EXERCISE AIM: Please look for the string "hfill" below and report every line in which it occurs.

(Collected data)
★ ★ ★

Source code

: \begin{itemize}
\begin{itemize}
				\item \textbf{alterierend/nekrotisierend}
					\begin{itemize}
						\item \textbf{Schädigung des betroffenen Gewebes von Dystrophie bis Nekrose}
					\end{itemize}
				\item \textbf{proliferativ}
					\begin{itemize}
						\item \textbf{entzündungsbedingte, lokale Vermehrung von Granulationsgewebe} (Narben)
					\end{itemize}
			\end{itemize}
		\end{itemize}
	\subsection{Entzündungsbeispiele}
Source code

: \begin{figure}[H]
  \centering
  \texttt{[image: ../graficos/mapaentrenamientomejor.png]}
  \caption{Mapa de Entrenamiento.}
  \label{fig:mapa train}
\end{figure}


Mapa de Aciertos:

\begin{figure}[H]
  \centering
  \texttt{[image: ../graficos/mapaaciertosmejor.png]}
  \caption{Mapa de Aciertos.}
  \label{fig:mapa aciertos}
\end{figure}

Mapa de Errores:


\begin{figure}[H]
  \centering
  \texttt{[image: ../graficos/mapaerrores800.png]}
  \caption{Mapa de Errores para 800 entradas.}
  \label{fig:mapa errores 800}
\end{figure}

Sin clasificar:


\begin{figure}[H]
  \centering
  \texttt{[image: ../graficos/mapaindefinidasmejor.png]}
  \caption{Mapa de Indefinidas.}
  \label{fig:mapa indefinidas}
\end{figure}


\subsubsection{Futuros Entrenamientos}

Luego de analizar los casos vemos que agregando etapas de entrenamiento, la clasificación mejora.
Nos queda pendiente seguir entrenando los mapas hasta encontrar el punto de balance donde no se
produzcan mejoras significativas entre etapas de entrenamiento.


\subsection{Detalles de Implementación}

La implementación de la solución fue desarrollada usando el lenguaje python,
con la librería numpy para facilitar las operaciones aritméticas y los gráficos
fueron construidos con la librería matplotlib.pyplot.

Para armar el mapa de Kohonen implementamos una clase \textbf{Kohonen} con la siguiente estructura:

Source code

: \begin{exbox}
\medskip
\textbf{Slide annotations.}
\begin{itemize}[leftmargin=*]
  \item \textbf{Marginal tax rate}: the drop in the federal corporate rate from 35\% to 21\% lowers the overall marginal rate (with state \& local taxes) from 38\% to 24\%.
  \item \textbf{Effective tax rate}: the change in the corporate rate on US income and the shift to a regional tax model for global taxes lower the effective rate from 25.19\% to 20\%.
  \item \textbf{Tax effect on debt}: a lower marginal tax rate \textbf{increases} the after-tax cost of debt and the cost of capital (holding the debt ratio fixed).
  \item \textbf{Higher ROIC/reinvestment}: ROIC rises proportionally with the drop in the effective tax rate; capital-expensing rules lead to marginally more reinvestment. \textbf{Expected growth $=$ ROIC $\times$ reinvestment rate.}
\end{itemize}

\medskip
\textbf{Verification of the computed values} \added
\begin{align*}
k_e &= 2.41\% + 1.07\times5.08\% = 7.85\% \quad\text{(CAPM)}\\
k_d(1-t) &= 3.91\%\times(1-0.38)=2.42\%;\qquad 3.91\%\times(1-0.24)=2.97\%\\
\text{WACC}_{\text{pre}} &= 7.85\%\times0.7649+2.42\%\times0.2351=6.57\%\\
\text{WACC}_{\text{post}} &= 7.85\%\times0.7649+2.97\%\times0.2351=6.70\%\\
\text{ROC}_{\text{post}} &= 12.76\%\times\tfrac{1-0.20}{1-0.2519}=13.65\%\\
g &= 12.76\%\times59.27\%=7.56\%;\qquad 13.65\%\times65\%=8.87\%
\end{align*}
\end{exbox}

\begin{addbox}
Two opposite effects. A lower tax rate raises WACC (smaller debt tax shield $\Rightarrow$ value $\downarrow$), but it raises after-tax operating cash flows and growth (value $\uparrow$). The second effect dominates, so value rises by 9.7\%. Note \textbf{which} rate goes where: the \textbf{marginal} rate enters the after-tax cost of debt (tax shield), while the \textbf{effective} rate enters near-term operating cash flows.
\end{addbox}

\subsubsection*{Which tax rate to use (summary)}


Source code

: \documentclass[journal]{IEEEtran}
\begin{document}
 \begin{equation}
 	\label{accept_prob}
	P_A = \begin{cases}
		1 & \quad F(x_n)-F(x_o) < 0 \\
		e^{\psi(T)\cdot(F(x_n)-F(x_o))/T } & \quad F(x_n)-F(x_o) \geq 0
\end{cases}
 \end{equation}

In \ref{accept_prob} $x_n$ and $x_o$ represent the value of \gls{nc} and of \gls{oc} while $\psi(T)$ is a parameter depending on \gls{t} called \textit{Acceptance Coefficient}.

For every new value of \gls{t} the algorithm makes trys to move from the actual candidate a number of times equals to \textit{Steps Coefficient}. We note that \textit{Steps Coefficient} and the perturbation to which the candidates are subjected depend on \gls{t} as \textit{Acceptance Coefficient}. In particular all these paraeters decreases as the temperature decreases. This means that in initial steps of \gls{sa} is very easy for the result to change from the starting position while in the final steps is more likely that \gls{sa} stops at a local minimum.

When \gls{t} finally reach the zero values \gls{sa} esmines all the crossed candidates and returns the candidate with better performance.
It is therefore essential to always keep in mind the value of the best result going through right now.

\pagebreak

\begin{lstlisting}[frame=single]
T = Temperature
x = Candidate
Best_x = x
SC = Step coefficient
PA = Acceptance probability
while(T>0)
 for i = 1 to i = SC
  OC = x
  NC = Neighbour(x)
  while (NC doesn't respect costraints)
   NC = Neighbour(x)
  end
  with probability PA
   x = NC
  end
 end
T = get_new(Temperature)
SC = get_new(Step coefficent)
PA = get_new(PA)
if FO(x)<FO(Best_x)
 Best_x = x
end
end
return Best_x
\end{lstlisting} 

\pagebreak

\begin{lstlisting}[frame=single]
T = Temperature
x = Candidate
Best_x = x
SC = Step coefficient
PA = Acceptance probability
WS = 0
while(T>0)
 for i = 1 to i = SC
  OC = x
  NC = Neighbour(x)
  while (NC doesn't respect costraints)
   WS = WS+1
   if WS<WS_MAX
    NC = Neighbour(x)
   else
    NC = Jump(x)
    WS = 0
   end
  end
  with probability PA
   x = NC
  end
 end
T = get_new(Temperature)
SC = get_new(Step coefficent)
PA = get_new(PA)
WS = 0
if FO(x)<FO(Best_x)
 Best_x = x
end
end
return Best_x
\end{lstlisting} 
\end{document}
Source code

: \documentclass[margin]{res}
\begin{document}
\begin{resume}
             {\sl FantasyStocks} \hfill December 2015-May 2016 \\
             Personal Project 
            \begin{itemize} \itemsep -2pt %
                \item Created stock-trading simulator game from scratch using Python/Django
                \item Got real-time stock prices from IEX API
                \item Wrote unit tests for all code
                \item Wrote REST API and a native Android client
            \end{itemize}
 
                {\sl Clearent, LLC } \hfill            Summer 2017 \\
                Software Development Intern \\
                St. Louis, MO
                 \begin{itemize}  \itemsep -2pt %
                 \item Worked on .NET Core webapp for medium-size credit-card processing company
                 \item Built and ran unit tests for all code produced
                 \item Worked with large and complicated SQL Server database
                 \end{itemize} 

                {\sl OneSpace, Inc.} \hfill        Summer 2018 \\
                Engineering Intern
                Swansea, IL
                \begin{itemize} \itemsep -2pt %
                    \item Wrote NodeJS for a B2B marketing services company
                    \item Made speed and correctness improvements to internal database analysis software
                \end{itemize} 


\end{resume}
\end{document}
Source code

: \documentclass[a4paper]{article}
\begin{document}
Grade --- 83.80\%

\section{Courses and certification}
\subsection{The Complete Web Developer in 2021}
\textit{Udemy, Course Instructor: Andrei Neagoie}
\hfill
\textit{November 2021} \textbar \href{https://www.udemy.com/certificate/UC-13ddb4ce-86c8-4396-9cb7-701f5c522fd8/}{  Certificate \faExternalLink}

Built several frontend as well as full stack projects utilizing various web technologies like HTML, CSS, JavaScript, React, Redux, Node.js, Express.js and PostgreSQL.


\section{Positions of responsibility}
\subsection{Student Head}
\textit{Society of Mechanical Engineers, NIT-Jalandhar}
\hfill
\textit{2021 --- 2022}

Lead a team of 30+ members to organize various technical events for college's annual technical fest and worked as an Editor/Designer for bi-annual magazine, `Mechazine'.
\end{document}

★ ★ ★

TASK RESULT:
             {\sl FantasyStocks} \hfill December 2015-May 2016 \\
                {\sl Clearent, LLC } \hfill            Summer 2017 \\
                {\sl OneSpace, Inc.} \hfill        Summer 2018 \\
\hfill
\hfill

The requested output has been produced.